In how many lines of the records does the word "ListCounter" appear? Reply with the number and nothing else.

(DATA TO USE begins)

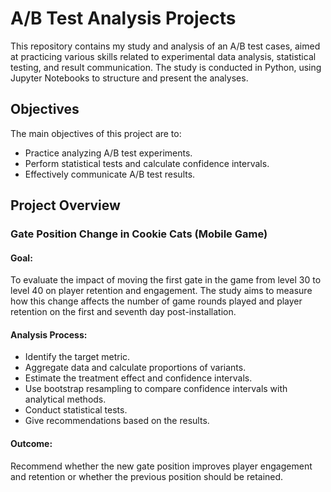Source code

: # A/B Test Analysis Projects
This repository contains my study and analysis of an A/B test cases, aimed at practicing various skills related to experimental data analysis, statistical testing, and result communication. The study is conducted in Python, using Jupyter Notebooks to structure and present the analyses.

## Objectives
The main objectives of this project are to:
* Practice analyzing A/B test experiments.
* Perform statistical tests and calculate confidence intervals.
* Effectively communicate A/B test results.

## Project Overview

### Gate Position Change in Cookie Cats (Mobile Game)

#### Goal:
To evaluate the impact of moving the first gate in the game from level 30 to level 40 on player retention and engagement. The study aims to measure how this change affects the number of game rounds played and player retention on the first and seventh day post-installation.

#### Analysis Process:
* Identify the target metric.
* Aggregate data and calculate proportions of variants.
* Estimate the treatment effect and confidence intervals.
* Use bootstrap resampling to compare confidence intervals with analytical methods.
* Conduct statistical tests.
* Give recommendations based on the results.
  
#### Outcome:
Recommend whether the new gate position improves player engagement and retention or whether the previous position should be retained.
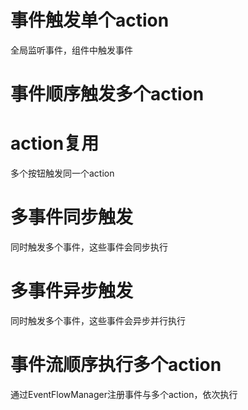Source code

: # 事件触发单个action
全局监听事件，组件中触发事件

<code src="./demos/events/basic.tsx"></code>

# 事件顺序触发多个action

<code src="./demos/events/basic-form.tsx"></code>

# action复用
多个按钮触发同一个action

<code src="./demos/events/action-reuse.tsx"></code>

# 多事件同步触发
同时触发多个事件，这些事件会同步执行

<code src="./demos/events/multi-sync-events.tsx"></code>

# 多事件异步触发
同时触发多个事件，这些事件会异步并行执行

<code src="./demos/events/multiple-async-events.tsx"></code>

# 事件流顺序执行多个action
通过EventFlowManager注册事件与多个action，依次执行

<code src="./demos/events/basic-eventflow.tsx"></code>
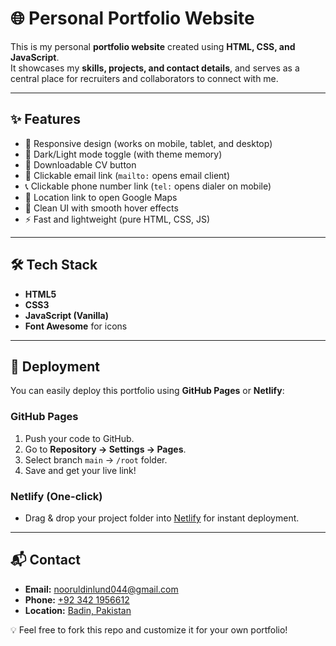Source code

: # 🌐 Personal Portfolio Website

This is my personal **portfolio website** created using **HTML, CSS, and JavaScript**.  
It showcases my **skills, projects, and contact details**, and serves as a central place for recruiters and collaborators to connect with me.  

---

## ✨ Features
- 📌 Responsive design (works on mobile, tablet, and desktop)
- 🌙 Dark/Light mode toggle (with theme memory)
- 📂 Downloadable CV button
- 📧 Clickable email link (`mailto:` opens email client)
- 📞 Clickable phone number link (`tel:` opens dialer on mobile)
- 📍 Location link to open Google Maps
- 🎨 Clean UI with smooth hover effects
- ⚡ Fast and lightweight (pure HTML, CSS, JS)

---

## 🛠️ Tech Stack
- **HTML5**
- **CSS3**
- **JavaScript (Vanilla)**
- **Font Awesome** for icons

---

## 🚀 Deployment
You can easily deploy this portfolio using **GitHub Pages** or **Netlify**:

### GitHub Pages
1. Push your code to GitHub.
2. Go to **Repository → Settings → Pages**.
3. Select branch `main` → `/root` folder.
4. Save and get your live link!

### Netlify (One-click)
- Drag & drop your project folder into [Netlify](https://app.netlify.com/drop) for instant deployment.

---

## 📬 Contact
- **Email:** [nooruldinlund044@gmail.com](mailto:nooruldinlund044@gmail.com)  
- **Phone:** [+92 342 1956612](tel:+923421956612)  
- **Location:** [Badin, Pakistan](https://www.google.com/maps/place/Badin)  

💡 Feel free to fork this repo and customize it for your own portfolio!

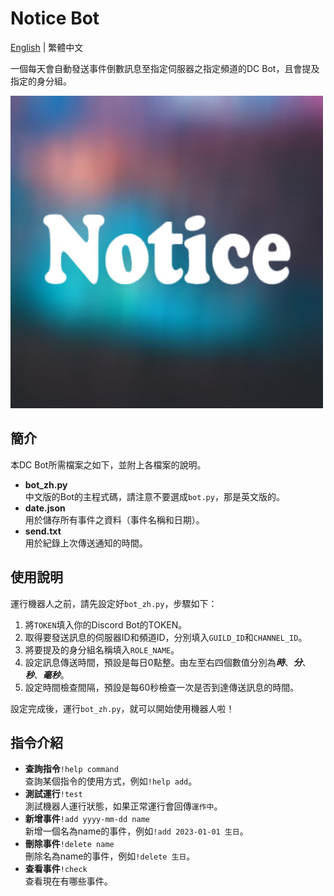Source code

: # Notice Bot
[English](./README.md) | 繁體中文

一個每天會自動發送事件倒數訊息至指定伺服器之指定頻道的DC Bot，且會提及指定的身分組。

![icon](Notice_bot.png)

## 簡介
本DC Bot所需檔案之如下，並附上各檔案的說明。
* **bot_zh.py**</br>
中文版的Bot的主程式碼，請注意不要選成`bot.py`，那是英文版的。
* **date.json**</br>
用於儲存所有事件之資料（事件名稱和日期）。
* **send.txt**</br>
用於紀錄上次傳送通知的時間。


## 使用說明
運行機器人之前，請先設定好`bot_zh.py`，步驟如下：
1. 將`TOKEN`填入你的Discord Bot的TOKEN。</br>
2. 取得要發送訊息的伺服器ID和頻道ID，分別填入`GUILD_ID`和`CHANNEL_ID`。
3. 將要提及的身分組名稱填入`ROLE_NAME`。
4. 設定訊息傳送時間，預設是每日0點整。由左至右四個數值分別為***時***、***分***、***秒***、***毫秒***。
5. 設定時間檢查間隔，預設是每60秒檢查一次是否到達傳送訊息的時間。

設定完成後，運行`bot_zh.py`，就可以開始使用機器人啦！


## 指令介紹
* **查詢指令**`!help command`</br>
查詢某個指令的使用方式，例如`!help add`。
* **測試運行**`!test`</br>
測試機器人運行狀態，如果正常運行會回傳`運作中`。
* **新增事件**`!add yyyy-mm-dd name`</br>
新增一個名為name的事件，例如`!add 2023-01-01 生日`。
* **刪除事件**`!delete name`</br>
刪除名為name的事件，例如`!delete 生日`。
* **查看事件**`!check`</br>
查看現在有哪些事件。
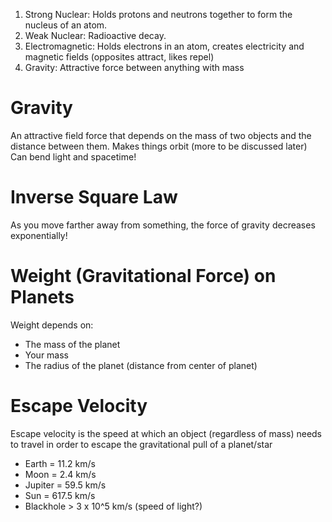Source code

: 1. Strong Nuclear: Holds protons and neutrons together to form the nucleus of an atom.
2. Weak Nuclear: Radioactive decay.
3. Electromagnetic: Holds electrons in an atom, creates electricity and magnetic fields (opposites attract, likes repel)
4. Gravity: Attractive force between anything with mass

# Gravity
An attractive field force that depends on the mass of two objects and the distance between them.
	Makes things orbit (more to be discussed later)
	Can bend light and spacetime!

# Inverse Square Law
As you move farther away from something, the force of gravity decreases exponentially!

# Weight (Gravitational Force) on Planets
Weight depends on:
- The mass of the planet
- Your mass
- The radius of the planet (distance from center of planet)

# Escape Velocity
Escape velocity is the speed at which an object (regardless of mass) needs to travel in order to escape the gravitational pull of a planet/star
- Earth = 11.2 km/s
- Moon = 2.4 km/s
- Jupiter = 59.5 km/s
- Sun = 617.5 km/s
- Blackhole > 3 x 10^5 km/s (speed of light?)

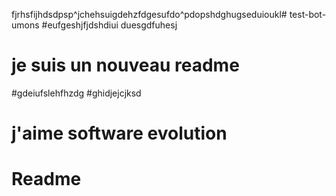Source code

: fjrhsfijhdsdpsp^jchehsuigdehzfdgesufdo^pdopshdghugseduioukl# 
test-bot-umons
#eufgeshjfjdshdiui
duesgdfuhesj
# je suis un nouveau readme
#gdeiufslehfhzdg
#ghidjejcjksd
# j'aime software evolution

# Readme
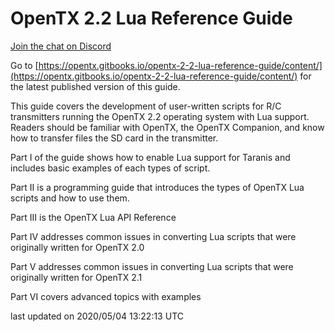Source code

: # OpenTX 2.2 Lua Reference Guide

[Join the chat on Discord](https://discord.gg/CZCwVx2)

Go to [https://opentx.gitbooks.io/opentx-2-2-lua-reference-guide/content/](https://opentx.gitbooks.io/opentx-2-2-lua-reference-guide/content/) for the latest published version of this guide.

This guide covers the development of user-written scripts for R/C transmitters running the OpenTX 2.2 operating system with Lua support. Readers should be familiar with OpenTX, the OpenTX Companion, and know how to transfer files the SD card in the transmitter.

Part I of the guide shows how to enable Lua support for Taranis and includes basic examples of each types of script.

Part II is a programming guide that introduces the types of OpenTX Lua scripts and how to use them.

Part III is the OpenTX Lua API Reference

Part IV addresses common issues in converting Lua scripts that were originally written for OpenTX 2.0

Part V addresses common issues in converting Lua scripts that were originally written for OpenTX 2.1

Part VI covers advanced topics with examples

last updated on 2020/05/04 13:22:13 UTC


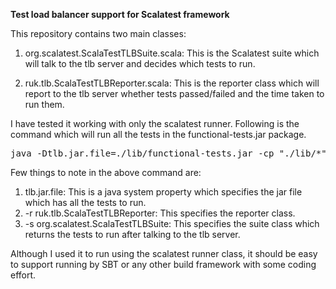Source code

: **Test load balancer support for Scalatest framework**

This repository contains two main classes:

1. org.scalatest.ScalaTestTLBSuite.scala: This is the Scalatest suite which will talk to the tlb server and decides which tests to run.

2. ruk.tlb.ScalaTestTLBReporter.scala: This is the reporter class which will report to the tlb server whether tests passed/failed and the time taken to run them.

I have tested it working with only the scalatest runner. Following is the command which will run all the tests in the functional-tests.jar package.

<pre>
java -Dtlb.jar.file=./lib/functional-tests.jar -cp "./lib/*" org.scalatest.tools.Runner -u reports -r ruk.tlb.ScalaTestTLBReporter -oW -s org.scalatest.ScalaTestTLBSuite
</pre>

Few things to note in the above command are:

1. tlb.jar.file: This is a java system property which specifies the jar file which has all the tests to run.
2. -r ruk.tlb.ScalaTestTLBReporter: This specifies the reporter class.
3. -s org.scalatest.ScalaTestTLBSuite: This specifies the suite class which returns the tests to run after talking to the tlb server.

Although I used it to run using the scalatest runner class, it should be easy to support running by SBT or any other build framework with some coding effort.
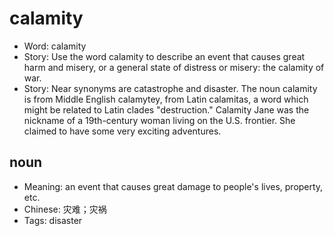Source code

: # calamity

- Word: calamity
- Story: Use the word calamity to describe an event that causes great harm and misery, or a general state of distress or misery: the calamity of war.
- Story: Near synonyms are catastrophe and disaster. The noun calamity is from Middle English calamytey, from Latin calamitas, a word which might be related to Latin clades "destruction." Calamity Jane was the nickname of a 19th-century woman living on the U.S. frontier. She claimed to have some very exciting adventures.

## noun

- Meaning: an event that causes great damage to people's lives, property, etc.
- Chinese: 灾难；灾祸
- Tags: disaster

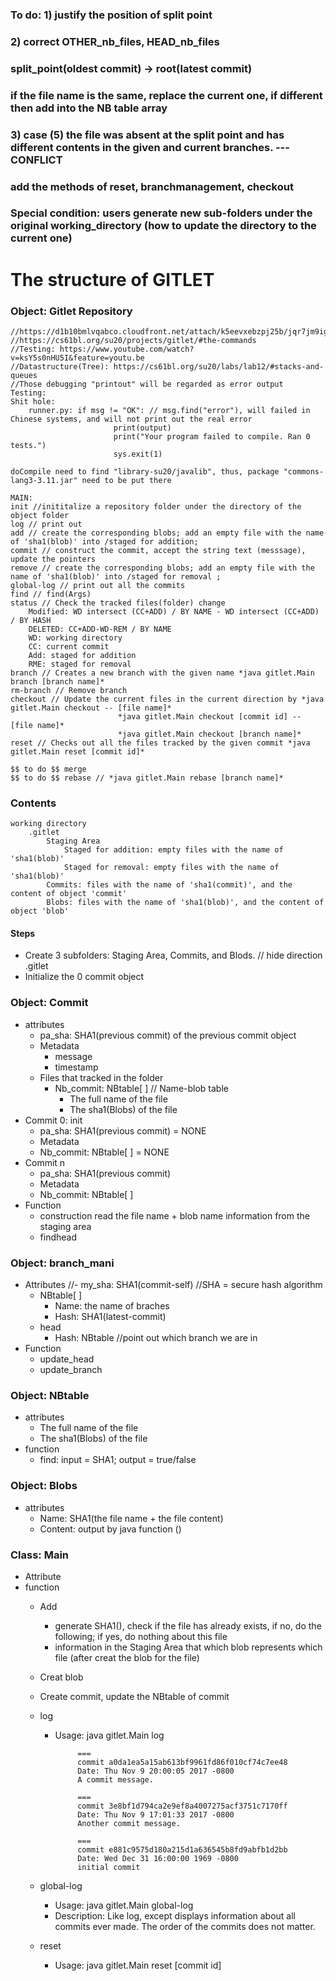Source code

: ### To do: 1) justify the position of split point
### 2) correct OTHER_nb_files, HEAD_nb_files
###    split_point(oldest commit) -> root(latest commit)
###    if the file name is the same, replace the current one, if different then add into the NB table array
### 3) case (5) the file was absent at the split point and has different contents in the given and current branches. ---CONFLICT
 
### add the methods of reset, branchmanagement, checkout

### Special condition: users generate new sub-folders under the original working_directory (how to update the directory to the current one) 

# The structure of GITLET

### Object: Gitlet Repository
    //https://d1b10bmlvqabco.cloudfront.net/attach/k5eevxebzpj25b/jqr7jm9igtc7l5/k97ipfmgmb3n/Gitlet_Slides.pdf
    //https://cs61bl.org/su20/projects/gitlet/#the-commands
    //Testing: https://www.youtube.com/watch?v=ksY5s0nHU5I&feature=youtu.be
    //Datastructure(Tree): https://cs61bl.org/su20/labs/lab12/#stacks-and-queues
    //Those debugging "printout" will be regarded as error output
    Testing:
    Shit hole:
        runner.py: if msg != "OK": // msg.find("error"), will failed in Chinese systems, and will not print out the real error
                           print(output)
                           print("Your program failed to compile. Ran 0 tests.")
                           sys.exit(1)
                           
    doCompile need to find "library-su20/javalib", thus, package "commons-lang3-3.11.jar" need to be put there
    
    MAIN:
    init //inititalize a repository folder under the directory of the object folder
    log // print out
    add // create the corresponding blobs; add an empty file with the name of 'sha1(blob)' into /staged for addition; 
    commit // construct the commit, accept the string text (messsage), update the pointers
    remove // create the corresponding blobs; add an empty file with the name of 'sha1(blob)' into /staged for removal ;
    global-log // print out all the commits
    find // find(Args)
    status // Check the tracked files(folder) change
        Modified: WD intersect (CC+ADD) / BY NAME - WD intersect (CC+ADD) / BY HASH
        DELETED: CC+ADD-WD-REM / BY NAME
        WD: working directory
        CC: current commit
        Add: staged for addition
        RME: staged for removal
    branch // Creates a new branch with the given name *java gitlet.Main branch [branch name]*
    rm-branch // Remove branch
    checkout // Update the current files in the current direction by *java gitlet.Main checkout -- [file name]*
                            *java gitlet.Main checkout [commit id] -- [file name]*
                            *java gitlet.Main checkout [branch name]*
    reset // Checks out all the files tracked by the given commit *java gitlet.Main reset [commit id]*
    
    $$ to do $$ merge
    $$ to do $$ rebase // *java gitlet.Main rebase [branch name]*
    
### Contents
    working directory
        .gitlet
            Staging Area
                Staged for addition: empty files with the name of 'sha1(blob)'
                Staged for removal: empty files with the name of 'sha1(blob)'
            Commits: files with the name of 'sha1(commit)', and the content of object 'commit'
            Blobs: files with the name of 'sha1(blob)', and the content of object 'blob'
    
#### Steps
* Create 3 subfolders: Staging Area, Commits, and Blods. // hide direction .gitlet
* Initialize the 0 commit object


### Object: Commit
* attributes
    - pa_sha: SHA1(previous commit) of the previous commit object
    - Metadata
        - message
        - timestamp
    - Files that tracked in the folder
        - Nb_commit: NBtable[ ] // Name-blob table
            - The full name of the file
            - The sha1(Blobs) of the file
* Commit 0: init
    - pa_sha: SHA1(previous commit) = NONE
    - Metadata
    - Nb_commit: NBtable[ ] = NONE
* Commit n
    - pa_sha: SHA1(previous commit)
    - Metadata
    - Nb_commit: NBtable[ ]
* Function
    - construction
        read the file name + blob name information from the staging area
    - findhead

### Object: branch_mani
* Attributes
    //- my_sha: SHA1(commit-self) //SHA = secure hash algorithm
    - NBtable[ ]
        - Name: the name of braches
        - Hash: SHA1(latest-commit)
    - head
        - Hash: NBtable //point out which branch we are in
* Function
    - update_head
    - update_branch

### Object: NBtable
* attributes
    - The full name of the file
    - The sha1(Blobs) of the file
* function
    - find: input = SHA1; output = true/false

### Object: Blobs
* attributes
    - Name: SHA1(the file name + the file content)
    - Content: output by java function ()

### Class: Main
* Attribute
* function
    - Add
        - generate SHA1(), check if the file has already exists, if no, do the following; if yes, do nothing about this 
          file
        - information in the Staging Area that which blob represents which file (after creat the blob for the file)
    - Creat blob
    - Create commit, update the NBtable of commit
    - log
        - Usage: java gitlet.Main log
    
                   ===
                   commit a0da1ea5a15ab613bf9961fd86f010cf74c7ee48
                   Date: Thu Nov 9 20:00:05 2017 -0800
                   A commit message.
          
                   ===
                   commit 3e8bf1d794ca2e9ef8a4007275acf3751c7170ff
                   Date: Thu Nov 9 17:01:33 2017 -0800
                   Another commit message.
          
                   ===
                   commit e881c9575d180a215d1a636545b8fd9abfb1d2bb
                   Date: Wed Dec 31 16:00:00 1969 -0800
                   initial commit
    - global-log
        - Usage: java gitlet.Main global-log
        - Description: Like log, except displays information about all commits ever made. The order of the commits does not matter.
    
    - reset
        - Usage: java gitlet.Main reset [commit id]
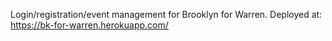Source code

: Login/registration/event management for Brooklyn for Warren.
Deployed at: https://bk-for-warren.herokuapp.com/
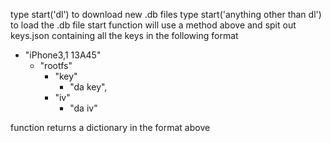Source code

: type start('dl') to download new .db files
type start('anything other than dl') to load the .db file
start function will use a method above and spit out keys.json containing all the keys in the following format
- "iPhone3,1 13A45"
  - "rootfs"
    - "key"
      - "da key",
    - "iv"
      - "da iv"
      
function returns a dictionary in the format above
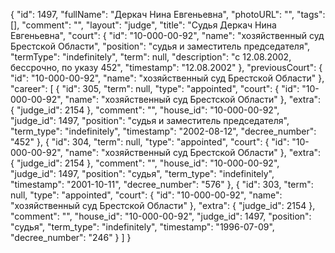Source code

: {
    "id": 1497,
    "fullName": "Деркач Нина Евгеньевна",
    "photoURL": "",
    "tags": [],
    "comment": "",
    "layout": "judge",
    "title": "Судья Деркач Нина Евгеньевна",
    "court": {
        "id": "10-000-00-92",
        "name": "хозяйственный суд Брестской Области",
        "position": "судья и заместитель председателя",
        "termType": "indefinitely",
        "term": null,
        "description": "c 12.08.2002, бессрочно, по указу 452",
        "timestamp": "12.08.2002"
    },
    "previousCourt": {
        "id": "10-000-00-92",
        "name": "хозяйственный суд Брестской Области"
    },
    "career": [
        {
            "id": 305,
            "term": null,
            "type": "appointed",
            "court": {
                "id": "10-000-00-92",
                "name": "хозяйственный суд Брестской Области"
            },
            "extra": {
                "judge_id": 2154
            },
            "comment": "",
            "house_id": "10-000-00-92",
            "judge_id": 1497,
            "position": "судья и заместитель председателя",
            "term_type": "indefinitely",
            "timestamp": "2002-08-12",
            "decree_number": "452"
        },
        {
            "id": 304,
            "term": null,
            "type": "appointed",
            "court": {
                "id": "10-000-00-92",
                "name": "хозяйственный суд Брестской Области"
            },
            "extra": {
                "judge_id": 2154
            },
            "comment": "",
            "house_id": "10-000-00-92",
            "judge_id": 1497,
            "position": "судья",
            "term_type": "indefinitely",
            "timestamp": "2001-10-11",
            "decree_number": "576"
        },
        {
            "id": 303,
            "term": null,
            "type": "appointed",
            "court": {
                "id": "10-000-00-92",
                "name": "хозяйственный суд Брестской Области"
            },
            "extra": {
                "judge_id": 2154
            },
            "comment": "",
            "house_id": "10-000-00-92",
            "judge_id": 1497,
            "position": "судья",
            "term_type": "indefinitely",
            "timestamp": "1996-07-09",
            "decree_number": "246"
        }
    ]
}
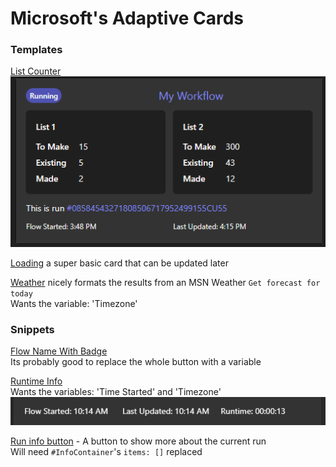 
# Microsoft's Adaptive Cards


### Templates

[List Counter](./templates/ListCounter.json)  
![](./templates/ListCounter.png)  


[Loading](./templates/Loading.json) a super basic card that can be updated later  

[Weather](./templates/weather.json) nicely formats the results from an MSN Weather `Get forecast for today`  
Wants the variable: 'Timezone'

### Snippets

[Flow Name With Badge](./snippets/TitleWithBadge.json)  
Its probably good to replace the whole button with a variable  

[Runtime Info](./snippets/RuntimeInfo.json)  
Wants the variables: 'Time Started' and 'Timezone'  
![](./snippets/RuntimeInfo.png)  

[Run info button](./snippets/RunInfoButton.json) - A button to show more about the current run  
Will need `#InfoContainer`'s `items: []` replaced



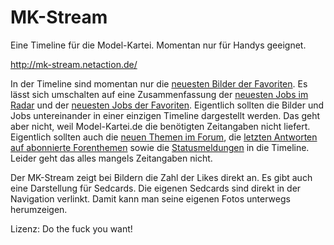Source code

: MK-Stream
=========

Eine Timeline für die Model-Kartei. Momentan nur für Handys geeignet.

http://mk-stream.netaction.de/

In der Timeline sind momentan nur die [neuesten Bilder der Favoriten](https://www.model-kartei.de/bilder/favoriten/). Es lässt sich umschalten auf eine Zusammenfassung der [neuesten Jobs im Radar](https://www.model-kartei.de/index.php?p=radar&t=25) und der [neuesten Jobs der Favoriten](https://www.model-kartei.de/index.php?p=neues&show=6). Eigentlich sollten die Bilder und Jobs untereinander in einer einzigen Timeline dargestellt werden. Das geht aber nicht, weil Model-Kartei.de die benötigten Zeitangaben nicht liefert. Eigentlich sollten auch die [neuen Themen im Forum](https://www.model-kartei.de/forum/threads/), die [letzten Antworten auf abonnierte Forenthemen](https://www.model-kartei.de/index.php?p=forum&show=1) sowie die [Statusmeldungen](https://www.model-kartei.de/index.php?p=startseite&show=status) in die Timeline. Leider geht das alles mangels Zeitangaben nicht.

Der MK-Stream zeigt bei Bildern die Zahl der Likes direkt an. Es gibt auch eine Darstellung für Sedcards. Die eigenen Sedcards sind direkt in der Navigation verlinkt. Damit kann man seine eigenen Fotos unterwegs herumzeigen.

Lizenz: Do the fuck you want!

(DATA TO USE ends)

#### WRITTEN SOLUTION
2